--- START ---
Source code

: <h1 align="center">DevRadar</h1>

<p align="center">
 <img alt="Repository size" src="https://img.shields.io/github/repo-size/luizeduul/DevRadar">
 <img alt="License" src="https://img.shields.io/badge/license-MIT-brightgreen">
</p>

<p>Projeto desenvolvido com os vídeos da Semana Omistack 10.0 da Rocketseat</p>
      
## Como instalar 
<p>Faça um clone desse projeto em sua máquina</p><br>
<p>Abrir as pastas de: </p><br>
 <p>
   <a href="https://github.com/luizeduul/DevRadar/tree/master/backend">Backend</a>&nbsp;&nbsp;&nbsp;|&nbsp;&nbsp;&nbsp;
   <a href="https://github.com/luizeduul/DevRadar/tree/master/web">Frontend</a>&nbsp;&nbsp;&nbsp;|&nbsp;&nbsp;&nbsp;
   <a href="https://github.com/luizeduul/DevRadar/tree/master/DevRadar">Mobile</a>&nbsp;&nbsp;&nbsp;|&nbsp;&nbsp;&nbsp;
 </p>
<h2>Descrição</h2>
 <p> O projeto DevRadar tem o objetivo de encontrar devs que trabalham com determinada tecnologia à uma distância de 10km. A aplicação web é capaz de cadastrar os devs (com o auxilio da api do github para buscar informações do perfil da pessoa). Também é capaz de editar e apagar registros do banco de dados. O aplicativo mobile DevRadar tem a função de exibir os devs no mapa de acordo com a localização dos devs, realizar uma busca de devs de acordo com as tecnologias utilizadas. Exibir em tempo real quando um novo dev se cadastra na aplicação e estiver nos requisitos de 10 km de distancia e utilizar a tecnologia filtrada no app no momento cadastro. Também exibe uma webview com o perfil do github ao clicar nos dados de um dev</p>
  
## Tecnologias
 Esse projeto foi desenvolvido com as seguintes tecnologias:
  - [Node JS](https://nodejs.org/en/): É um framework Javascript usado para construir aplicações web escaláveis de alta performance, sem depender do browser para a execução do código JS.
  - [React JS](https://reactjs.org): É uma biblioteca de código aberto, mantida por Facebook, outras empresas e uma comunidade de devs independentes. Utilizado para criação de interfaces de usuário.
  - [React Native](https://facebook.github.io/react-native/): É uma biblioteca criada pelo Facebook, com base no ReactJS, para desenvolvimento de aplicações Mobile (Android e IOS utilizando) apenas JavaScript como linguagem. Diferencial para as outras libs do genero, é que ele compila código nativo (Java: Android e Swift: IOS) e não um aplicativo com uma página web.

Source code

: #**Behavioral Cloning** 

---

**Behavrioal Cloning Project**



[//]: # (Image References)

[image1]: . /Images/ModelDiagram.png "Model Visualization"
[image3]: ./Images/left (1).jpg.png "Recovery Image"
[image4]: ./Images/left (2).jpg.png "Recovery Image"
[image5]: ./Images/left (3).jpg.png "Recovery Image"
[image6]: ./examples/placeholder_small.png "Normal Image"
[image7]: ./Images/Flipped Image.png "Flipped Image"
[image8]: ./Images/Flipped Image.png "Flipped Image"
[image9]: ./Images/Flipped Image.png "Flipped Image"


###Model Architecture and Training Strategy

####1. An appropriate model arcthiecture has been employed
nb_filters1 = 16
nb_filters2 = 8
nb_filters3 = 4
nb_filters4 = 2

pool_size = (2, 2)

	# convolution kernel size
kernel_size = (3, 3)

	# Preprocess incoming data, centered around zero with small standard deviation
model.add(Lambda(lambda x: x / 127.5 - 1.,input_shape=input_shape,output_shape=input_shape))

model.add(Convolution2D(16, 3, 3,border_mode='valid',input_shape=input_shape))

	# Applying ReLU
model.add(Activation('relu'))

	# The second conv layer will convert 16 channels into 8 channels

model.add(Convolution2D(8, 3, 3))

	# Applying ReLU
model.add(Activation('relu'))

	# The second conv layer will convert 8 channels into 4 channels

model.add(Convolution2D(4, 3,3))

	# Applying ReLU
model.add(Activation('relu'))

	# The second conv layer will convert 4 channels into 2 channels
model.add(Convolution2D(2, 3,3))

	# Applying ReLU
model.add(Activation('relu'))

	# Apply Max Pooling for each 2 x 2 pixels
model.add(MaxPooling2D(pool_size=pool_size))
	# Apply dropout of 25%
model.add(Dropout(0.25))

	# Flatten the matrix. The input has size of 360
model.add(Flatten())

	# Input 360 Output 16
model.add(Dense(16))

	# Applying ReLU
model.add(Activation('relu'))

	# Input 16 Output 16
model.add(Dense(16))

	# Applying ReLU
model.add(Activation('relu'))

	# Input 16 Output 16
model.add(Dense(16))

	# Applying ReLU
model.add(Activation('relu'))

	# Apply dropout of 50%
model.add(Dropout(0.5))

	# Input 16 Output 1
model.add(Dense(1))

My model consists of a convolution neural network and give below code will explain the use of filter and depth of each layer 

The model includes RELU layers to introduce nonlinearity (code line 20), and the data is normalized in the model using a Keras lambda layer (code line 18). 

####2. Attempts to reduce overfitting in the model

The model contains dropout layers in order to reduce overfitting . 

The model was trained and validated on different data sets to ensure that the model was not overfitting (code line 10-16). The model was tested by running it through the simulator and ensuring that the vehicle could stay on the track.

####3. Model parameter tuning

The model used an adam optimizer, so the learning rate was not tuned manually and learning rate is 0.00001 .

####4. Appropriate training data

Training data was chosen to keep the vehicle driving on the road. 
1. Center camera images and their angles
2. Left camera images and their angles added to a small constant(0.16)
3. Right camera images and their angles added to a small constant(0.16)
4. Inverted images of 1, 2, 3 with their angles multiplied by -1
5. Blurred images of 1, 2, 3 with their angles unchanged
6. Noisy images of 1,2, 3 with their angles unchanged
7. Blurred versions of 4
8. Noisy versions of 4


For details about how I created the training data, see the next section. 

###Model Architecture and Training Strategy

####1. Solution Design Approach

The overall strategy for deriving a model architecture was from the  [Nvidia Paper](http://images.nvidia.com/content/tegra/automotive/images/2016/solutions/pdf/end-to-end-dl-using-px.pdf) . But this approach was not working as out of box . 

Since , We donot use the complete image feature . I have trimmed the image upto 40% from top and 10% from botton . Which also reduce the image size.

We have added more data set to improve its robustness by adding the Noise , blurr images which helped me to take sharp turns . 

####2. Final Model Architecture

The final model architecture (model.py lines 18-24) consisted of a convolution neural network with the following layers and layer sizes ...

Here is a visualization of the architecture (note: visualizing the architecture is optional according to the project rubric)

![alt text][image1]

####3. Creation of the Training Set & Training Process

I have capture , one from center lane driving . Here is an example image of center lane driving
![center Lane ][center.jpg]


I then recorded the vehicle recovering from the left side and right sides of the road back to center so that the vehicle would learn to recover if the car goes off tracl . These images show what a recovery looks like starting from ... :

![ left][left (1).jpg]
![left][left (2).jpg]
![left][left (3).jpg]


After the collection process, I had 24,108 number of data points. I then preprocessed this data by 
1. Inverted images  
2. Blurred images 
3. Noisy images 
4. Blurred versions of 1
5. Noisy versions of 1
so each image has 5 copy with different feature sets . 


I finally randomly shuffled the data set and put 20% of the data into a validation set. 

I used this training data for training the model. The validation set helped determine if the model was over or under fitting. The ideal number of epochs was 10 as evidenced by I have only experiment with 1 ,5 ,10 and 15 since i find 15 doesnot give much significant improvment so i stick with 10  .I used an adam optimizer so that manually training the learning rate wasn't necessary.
--- END ---
Your assignment ::
Among the lines above, find those carrying the word "each" and copy them out.

Answer section ::
	# Apply Max Pooling for each 2 x 2 pixels
My model consists of a convolution neural network and give below code will explain the use of filter and depth of each layer 
so each image has 5 copy with different feature sets . 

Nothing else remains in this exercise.